#### Data for this task

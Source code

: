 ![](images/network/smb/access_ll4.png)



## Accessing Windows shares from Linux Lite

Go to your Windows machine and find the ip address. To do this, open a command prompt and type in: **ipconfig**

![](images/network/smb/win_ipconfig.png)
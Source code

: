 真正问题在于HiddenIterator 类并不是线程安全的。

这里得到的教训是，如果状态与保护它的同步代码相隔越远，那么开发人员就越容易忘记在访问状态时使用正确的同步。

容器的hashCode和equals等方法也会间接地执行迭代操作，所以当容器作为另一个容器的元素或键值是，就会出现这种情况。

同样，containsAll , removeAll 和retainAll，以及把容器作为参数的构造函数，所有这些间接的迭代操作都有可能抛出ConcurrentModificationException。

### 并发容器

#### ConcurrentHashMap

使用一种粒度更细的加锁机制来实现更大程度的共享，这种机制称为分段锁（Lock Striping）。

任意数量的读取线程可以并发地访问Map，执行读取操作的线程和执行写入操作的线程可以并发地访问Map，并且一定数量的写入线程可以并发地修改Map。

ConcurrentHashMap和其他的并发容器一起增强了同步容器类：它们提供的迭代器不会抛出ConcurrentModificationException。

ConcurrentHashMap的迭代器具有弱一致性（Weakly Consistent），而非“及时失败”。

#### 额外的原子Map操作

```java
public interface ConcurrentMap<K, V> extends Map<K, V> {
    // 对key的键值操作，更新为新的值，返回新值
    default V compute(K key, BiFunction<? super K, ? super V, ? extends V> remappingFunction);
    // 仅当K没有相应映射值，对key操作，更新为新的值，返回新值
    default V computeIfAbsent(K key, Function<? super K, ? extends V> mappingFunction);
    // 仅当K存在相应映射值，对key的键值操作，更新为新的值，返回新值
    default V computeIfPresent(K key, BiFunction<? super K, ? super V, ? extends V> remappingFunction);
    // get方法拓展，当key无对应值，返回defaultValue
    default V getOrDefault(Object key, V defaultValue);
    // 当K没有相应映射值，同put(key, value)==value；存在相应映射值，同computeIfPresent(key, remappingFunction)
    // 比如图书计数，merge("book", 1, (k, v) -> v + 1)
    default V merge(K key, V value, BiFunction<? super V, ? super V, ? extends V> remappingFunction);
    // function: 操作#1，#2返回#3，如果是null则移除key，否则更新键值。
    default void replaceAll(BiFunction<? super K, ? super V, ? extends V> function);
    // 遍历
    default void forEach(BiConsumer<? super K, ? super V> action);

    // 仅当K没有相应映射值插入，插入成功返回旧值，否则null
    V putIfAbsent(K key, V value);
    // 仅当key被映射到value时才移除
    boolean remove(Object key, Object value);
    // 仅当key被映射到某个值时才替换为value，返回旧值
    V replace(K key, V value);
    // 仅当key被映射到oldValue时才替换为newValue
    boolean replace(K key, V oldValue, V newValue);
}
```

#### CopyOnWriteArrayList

########

▶ **Task to carry out**:
Copy out, from the data above, every line holding the word "对key的键值操作".

▶ **Exercise response**:
    // 对key的键值操作，更新为新的值，返回新值
    // 仅当K存在相应映射值，对key的键值操作，更新为新的值，返回新值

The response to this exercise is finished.